Sur la mise en cause éventuelle de la responsabilité de l’Etat devant le juge administratif, pour que la responsabilité de l’administration soit engagée, et qu’en conséquence le préjudice des électeurs privés de la capacité de voter soit réparé, le juge administratif exige un lien direct et certain entre la faute de l’administration et le dommage. Or, en l’espèce, dès lors que le code électoral prévoit que l’électeur qui a demandé à voter par correspondance peut toujours voter à l’urne ou par procuration, il est à craindre que juge considérerait que l’abstention de l’électeur ne résulte pas nécessairement directement du retard d’acheminement des plis.

En revanche, afin d’obtenir reconnaissance juridique du déni de démocratie imposé à des dizaines de milliers de nos compatriotes, le dysfonctionnement structurel du vote par correspondance par pli fermé peut être fustigé. J’ai donc saisi le Président du Conseil constitutionnel pour que, sans annuler l’élection, le Conseil constitutionnel, formule dans les observations générales sur le scrutin qu’il publie traditionnellement après chaque cycle de contentieux, des critiques sur la conjonction entre la suppression du vote électronique et le dysfonctionnement structurel du vote par correspondance observés dans notre circonscription au cours de cette élection. De telles observations si elles n’ont pas force contraignante pour le gouvernement, constitue un avis de nature à inciter ce dernier à rétablir le vote électronique ou à modifier les modalités du vote par correspondance pour les prochains scrutins, pour mettre un terme à son dysfonctionnement.

Le Conseil constitutionnel se prononcera sur tous les recours contentieux concernant ces dernières élections législatives avant de rendre ses observations générales. Il me parait improbable que le garant du droit électoral ignore le fait que tant de Français soient exclus du vote par correspondance pour du fait de modalités qui peuvent être facilement corrigées par le gouvernement.

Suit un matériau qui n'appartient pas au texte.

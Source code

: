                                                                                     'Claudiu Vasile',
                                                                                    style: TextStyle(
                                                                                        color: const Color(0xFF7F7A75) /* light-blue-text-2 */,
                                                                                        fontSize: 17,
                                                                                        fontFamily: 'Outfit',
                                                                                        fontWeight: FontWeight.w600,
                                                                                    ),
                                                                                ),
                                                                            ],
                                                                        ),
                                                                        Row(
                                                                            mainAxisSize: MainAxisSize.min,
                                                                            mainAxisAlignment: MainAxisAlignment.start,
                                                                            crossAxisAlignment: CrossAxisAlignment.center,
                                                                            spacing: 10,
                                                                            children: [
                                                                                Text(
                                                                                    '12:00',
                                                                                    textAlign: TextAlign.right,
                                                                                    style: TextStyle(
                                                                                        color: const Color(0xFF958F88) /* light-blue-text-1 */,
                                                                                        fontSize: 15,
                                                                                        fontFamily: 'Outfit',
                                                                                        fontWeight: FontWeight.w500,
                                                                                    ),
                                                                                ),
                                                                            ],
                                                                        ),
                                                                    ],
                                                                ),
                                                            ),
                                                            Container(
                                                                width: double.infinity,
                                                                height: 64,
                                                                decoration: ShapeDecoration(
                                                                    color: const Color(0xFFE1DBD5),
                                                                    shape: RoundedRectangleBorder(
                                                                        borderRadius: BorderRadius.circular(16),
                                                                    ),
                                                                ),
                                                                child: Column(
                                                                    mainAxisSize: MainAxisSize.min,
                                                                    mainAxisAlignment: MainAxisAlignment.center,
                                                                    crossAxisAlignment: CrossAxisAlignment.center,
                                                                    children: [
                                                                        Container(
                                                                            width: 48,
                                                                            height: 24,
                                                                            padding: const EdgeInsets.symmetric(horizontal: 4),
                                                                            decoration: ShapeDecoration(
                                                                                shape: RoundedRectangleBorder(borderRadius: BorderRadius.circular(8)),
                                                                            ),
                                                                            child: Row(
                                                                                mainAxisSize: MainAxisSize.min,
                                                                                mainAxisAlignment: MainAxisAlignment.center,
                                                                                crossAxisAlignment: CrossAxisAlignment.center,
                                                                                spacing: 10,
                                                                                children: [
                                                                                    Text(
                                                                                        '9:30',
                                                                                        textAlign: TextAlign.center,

Sur le plan politique, comme je l’avais promis durant ma campagne, j’ai saisi le Ministre de l’Intérieur pour lui demander de rétablir le vote électronique et de modifier les modalités de vote par correspondance des prochains scrutins législatifs dans les circonscriptions de l’étranger.

(1) Action consistant en descendant l’escalier pour quitter un lieu d’examen à énumérer tout ce qu’il aurait fallu dire et qu’il est naturellement une fois l’examen conclu trop tard pour corriger.